What is being asked: Return the exact lines spanning from the line with "- D Siempre tienen una cardinalidad uno a uno" through the last line of the entries, boundaries included, and no others.

——

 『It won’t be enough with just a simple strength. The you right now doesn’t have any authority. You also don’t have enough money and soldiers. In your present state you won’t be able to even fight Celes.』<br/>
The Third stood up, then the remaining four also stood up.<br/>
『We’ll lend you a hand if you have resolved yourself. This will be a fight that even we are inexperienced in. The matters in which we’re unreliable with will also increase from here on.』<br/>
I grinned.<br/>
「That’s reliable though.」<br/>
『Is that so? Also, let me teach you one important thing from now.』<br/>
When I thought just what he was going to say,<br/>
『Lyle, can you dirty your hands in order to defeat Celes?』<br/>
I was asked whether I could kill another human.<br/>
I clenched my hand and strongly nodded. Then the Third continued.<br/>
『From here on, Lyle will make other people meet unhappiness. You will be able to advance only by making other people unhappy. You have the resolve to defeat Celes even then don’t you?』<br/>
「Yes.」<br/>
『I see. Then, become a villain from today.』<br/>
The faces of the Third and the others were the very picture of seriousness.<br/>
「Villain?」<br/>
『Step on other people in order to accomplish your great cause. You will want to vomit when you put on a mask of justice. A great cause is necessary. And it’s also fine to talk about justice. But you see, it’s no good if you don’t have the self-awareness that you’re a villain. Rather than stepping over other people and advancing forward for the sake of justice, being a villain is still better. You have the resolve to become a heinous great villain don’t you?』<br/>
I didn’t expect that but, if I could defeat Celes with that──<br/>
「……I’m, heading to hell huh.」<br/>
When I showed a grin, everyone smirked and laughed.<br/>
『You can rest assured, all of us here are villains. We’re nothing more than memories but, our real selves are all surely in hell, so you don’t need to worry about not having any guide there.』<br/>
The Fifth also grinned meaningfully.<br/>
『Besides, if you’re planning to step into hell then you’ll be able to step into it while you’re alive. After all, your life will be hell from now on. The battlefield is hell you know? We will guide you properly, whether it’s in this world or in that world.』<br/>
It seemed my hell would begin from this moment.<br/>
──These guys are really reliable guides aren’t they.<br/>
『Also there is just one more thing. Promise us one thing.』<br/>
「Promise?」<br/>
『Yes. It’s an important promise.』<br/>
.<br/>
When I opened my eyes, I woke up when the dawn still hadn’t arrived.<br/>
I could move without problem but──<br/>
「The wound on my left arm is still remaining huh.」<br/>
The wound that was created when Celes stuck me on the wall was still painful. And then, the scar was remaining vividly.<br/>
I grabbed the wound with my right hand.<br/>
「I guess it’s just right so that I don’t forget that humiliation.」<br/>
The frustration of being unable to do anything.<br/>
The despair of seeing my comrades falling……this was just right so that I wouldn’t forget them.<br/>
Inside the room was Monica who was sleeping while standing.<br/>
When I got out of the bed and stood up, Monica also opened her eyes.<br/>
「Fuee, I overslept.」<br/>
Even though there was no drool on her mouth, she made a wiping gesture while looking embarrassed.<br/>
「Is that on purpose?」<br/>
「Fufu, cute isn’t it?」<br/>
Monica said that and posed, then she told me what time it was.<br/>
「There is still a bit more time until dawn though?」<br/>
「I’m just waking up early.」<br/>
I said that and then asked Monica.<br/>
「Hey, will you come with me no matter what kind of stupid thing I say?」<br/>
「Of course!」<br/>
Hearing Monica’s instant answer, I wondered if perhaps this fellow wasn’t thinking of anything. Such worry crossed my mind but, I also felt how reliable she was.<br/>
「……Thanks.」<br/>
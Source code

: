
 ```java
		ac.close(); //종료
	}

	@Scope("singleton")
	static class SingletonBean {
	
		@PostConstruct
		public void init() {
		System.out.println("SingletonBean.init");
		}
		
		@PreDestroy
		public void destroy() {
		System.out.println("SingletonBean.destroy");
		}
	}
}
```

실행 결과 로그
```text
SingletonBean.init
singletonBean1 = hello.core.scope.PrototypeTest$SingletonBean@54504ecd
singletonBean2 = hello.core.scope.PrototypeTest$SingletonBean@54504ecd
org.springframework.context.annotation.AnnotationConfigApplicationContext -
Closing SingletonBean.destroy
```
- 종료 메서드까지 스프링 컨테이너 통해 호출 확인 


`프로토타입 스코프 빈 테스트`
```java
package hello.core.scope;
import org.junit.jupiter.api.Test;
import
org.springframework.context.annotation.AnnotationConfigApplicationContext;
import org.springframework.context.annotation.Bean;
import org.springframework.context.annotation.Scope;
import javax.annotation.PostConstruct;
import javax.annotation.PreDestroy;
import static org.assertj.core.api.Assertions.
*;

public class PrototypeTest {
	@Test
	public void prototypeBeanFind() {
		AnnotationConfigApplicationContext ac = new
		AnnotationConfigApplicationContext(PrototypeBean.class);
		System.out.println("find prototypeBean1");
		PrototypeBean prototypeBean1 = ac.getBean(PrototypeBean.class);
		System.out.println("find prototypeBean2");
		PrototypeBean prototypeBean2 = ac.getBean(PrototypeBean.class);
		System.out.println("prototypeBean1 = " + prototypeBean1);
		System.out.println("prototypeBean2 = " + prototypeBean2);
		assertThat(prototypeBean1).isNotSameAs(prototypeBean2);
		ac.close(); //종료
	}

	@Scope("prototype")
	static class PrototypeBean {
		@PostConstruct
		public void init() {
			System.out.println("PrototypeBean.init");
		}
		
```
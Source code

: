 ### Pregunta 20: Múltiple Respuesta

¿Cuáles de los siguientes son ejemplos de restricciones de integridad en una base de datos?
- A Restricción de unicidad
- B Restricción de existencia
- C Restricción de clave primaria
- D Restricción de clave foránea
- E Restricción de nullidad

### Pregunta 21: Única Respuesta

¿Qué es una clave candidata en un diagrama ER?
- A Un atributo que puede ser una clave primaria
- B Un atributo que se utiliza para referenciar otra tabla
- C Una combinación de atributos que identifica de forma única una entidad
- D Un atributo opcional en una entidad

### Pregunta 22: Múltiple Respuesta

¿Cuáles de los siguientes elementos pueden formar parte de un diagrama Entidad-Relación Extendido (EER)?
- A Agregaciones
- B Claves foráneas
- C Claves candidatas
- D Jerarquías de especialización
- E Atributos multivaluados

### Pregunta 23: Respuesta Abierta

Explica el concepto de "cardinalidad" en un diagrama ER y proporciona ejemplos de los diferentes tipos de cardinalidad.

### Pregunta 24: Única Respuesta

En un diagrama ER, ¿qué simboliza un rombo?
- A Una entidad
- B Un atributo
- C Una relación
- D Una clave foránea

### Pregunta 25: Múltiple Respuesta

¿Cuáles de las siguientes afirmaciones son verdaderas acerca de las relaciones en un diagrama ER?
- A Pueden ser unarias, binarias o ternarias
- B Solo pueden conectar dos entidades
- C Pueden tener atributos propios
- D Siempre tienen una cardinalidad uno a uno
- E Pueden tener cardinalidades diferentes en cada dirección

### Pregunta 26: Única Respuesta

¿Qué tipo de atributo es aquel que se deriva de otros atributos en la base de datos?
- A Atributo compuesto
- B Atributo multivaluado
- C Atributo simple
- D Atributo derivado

——

Answer:
- D Siempre tienen una cardinalidad uno a uno
- E Pueden tener cardinalidades diferentes en cada dirección

### Pregunta 26: Única Respuesta

¿Qué tipo de atributo es aquel que se deriva de otros atributos en la base de datos?
- A Atributo compuesto
- B Atributo multivaluado
- C Atributo simple
- D Atributo derivado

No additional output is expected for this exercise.